▸ **Directions**
Your answer must be the lines of the entries below, exactly as written, from the first line through the line containing "### Swagger".

--- Records for this task Enclosed Below ---

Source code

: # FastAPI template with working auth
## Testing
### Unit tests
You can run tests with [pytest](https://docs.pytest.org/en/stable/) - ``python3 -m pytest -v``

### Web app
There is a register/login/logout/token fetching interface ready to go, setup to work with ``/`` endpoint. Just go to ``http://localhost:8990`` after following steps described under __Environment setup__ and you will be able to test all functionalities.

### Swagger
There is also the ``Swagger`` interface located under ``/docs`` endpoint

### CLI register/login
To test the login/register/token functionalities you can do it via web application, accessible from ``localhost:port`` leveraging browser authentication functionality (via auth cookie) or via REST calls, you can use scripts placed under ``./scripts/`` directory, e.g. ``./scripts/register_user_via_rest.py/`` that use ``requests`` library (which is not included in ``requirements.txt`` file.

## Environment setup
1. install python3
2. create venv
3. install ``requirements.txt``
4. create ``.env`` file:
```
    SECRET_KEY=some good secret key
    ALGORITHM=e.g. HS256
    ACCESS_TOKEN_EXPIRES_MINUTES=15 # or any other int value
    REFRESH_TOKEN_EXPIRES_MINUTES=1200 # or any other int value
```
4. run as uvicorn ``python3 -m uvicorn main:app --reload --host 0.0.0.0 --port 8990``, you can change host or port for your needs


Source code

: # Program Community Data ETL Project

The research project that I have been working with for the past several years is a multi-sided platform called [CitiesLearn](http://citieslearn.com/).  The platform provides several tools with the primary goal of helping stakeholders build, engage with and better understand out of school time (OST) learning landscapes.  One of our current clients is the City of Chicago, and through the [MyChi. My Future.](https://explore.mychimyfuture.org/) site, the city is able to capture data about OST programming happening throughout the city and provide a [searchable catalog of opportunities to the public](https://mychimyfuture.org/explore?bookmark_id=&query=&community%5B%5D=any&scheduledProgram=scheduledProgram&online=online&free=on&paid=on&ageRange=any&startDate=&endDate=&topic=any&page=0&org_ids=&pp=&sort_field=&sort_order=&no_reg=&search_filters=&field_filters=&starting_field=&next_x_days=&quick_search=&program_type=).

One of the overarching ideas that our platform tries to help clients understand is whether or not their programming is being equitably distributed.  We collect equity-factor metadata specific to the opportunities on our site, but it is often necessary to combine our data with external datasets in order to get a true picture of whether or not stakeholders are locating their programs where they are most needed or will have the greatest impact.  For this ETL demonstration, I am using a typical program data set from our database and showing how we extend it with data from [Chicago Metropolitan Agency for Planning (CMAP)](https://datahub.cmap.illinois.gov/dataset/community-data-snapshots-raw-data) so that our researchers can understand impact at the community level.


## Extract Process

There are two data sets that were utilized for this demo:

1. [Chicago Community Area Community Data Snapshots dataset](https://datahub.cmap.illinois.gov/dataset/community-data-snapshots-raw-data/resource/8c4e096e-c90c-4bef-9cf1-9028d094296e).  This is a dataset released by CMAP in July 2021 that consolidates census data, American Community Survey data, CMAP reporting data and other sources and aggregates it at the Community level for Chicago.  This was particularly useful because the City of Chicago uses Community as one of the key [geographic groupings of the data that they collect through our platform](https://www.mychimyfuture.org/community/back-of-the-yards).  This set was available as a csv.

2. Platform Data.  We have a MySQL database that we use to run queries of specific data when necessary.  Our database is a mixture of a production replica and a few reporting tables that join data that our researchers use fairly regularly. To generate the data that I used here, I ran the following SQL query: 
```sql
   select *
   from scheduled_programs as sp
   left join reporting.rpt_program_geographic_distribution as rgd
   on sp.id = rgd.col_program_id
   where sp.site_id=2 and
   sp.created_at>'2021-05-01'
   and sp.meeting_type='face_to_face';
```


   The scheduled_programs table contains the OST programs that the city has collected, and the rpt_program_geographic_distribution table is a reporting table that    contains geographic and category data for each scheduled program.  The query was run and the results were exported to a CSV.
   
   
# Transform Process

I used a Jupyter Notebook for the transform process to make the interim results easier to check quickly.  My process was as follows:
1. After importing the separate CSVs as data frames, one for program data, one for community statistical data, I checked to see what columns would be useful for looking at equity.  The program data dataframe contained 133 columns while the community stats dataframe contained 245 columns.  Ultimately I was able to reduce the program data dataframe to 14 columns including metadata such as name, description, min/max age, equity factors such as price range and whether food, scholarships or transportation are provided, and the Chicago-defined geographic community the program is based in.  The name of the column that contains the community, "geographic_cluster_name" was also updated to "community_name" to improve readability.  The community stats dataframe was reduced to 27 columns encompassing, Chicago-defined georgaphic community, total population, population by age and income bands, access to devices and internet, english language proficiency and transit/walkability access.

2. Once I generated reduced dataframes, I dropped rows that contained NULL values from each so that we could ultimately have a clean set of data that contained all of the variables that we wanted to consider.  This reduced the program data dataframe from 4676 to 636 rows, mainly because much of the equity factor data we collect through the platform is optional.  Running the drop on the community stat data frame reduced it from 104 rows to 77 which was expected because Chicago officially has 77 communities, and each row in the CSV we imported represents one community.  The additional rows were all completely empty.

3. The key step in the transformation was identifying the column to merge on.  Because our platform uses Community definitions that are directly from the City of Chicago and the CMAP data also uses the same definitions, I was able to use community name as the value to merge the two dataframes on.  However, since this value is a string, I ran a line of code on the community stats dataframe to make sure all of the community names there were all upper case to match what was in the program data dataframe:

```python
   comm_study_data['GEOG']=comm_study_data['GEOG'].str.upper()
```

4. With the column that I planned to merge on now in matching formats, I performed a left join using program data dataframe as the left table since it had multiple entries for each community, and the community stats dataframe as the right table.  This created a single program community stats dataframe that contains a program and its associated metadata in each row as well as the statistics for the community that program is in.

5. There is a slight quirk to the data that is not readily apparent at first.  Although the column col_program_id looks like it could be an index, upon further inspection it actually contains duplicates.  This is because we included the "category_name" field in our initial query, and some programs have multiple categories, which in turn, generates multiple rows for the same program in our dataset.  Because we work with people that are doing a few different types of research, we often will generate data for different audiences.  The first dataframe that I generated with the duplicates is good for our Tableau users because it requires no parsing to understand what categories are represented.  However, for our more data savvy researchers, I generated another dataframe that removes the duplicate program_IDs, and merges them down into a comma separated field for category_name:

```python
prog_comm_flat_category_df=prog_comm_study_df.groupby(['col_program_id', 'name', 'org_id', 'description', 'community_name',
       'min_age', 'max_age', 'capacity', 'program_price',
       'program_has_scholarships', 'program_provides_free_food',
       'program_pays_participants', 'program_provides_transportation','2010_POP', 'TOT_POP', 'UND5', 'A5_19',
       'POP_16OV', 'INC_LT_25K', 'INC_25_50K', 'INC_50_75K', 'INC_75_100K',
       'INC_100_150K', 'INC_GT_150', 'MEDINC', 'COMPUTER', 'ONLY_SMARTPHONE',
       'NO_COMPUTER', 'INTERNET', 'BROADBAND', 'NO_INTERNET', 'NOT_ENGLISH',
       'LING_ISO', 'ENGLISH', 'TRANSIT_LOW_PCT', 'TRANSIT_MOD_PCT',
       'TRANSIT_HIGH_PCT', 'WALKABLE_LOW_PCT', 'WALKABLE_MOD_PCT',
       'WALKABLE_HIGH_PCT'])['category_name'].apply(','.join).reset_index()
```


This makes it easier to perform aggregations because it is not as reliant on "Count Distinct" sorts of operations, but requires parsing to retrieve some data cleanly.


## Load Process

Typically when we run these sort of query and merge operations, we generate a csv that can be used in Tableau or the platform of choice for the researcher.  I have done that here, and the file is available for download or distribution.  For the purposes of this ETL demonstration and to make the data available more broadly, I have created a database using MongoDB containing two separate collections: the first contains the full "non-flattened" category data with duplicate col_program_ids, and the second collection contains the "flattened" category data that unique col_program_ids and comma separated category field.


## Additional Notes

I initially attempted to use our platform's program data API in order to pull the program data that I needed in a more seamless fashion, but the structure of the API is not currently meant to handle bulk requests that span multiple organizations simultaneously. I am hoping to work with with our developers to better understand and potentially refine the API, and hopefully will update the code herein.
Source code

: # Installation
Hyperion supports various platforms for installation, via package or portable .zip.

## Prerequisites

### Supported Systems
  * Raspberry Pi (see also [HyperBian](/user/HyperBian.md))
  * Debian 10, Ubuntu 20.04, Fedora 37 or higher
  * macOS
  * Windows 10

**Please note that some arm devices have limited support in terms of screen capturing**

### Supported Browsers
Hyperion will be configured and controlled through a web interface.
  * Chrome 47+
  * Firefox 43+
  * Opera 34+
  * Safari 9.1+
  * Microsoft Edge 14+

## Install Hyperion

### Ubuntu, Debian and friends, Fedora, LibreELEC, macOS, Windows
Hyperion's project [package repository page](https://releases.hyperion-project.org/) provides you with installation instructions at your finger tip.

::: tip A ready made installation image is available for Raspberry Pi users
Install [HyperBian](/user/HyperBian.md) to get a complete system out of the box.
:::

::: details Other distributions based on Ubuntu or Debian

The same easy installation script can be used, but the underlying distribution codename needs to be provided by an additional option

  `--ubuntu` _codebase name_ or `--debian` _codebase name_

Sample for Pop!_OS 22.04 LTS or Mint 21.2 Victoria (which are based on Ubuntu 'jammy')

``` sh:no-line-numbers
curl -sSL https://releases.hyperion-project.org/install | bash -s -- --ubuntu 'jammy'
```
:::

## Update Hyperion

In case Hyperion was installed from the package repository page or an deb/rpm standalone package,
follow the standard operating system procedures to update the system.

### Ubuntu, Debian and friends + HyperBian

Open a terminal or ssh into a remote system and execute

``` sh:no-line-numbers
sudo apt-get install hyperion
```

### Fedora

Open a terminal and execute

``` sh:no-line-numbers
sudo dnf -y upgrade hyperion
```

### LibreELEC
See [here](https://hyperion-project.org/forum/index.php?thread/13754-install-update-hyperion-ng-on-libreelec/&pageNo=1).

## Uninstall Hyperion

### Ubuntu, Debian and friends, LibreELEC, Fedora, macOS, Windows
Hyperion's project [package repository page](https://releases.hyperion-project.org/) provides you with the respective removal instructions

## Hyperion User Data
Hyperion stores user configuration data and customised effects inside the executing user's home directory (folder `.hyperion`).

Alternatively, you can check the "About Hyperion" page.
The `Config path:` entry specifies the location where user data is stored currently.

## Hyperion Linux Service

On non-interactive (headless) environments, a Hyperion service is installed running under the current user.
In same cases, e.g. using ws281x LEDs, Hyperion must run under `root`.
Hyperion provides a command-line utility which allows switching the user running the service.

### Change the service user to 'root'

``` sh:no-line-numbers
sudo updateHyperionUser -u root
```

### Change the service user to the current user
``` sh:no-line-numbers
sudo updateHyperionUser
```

--- End of Enclosed Records for this task ---

▸ **The completed task**
Source code

: # FastAPI template with working auth
## Testing
### Unit tests
You can run tests with [pytest](https://docs.pytest.org/en/stable/) - ``python3 -m pytest -v``

### Web app
There is a register/login/logout/token fetching interface ready to go, setup to work with ``/`` endpoint. Just go to ``http://localhost:8990`` after following steps described under __Environment setup__ and you will be able to test all functionalities.

### Swagger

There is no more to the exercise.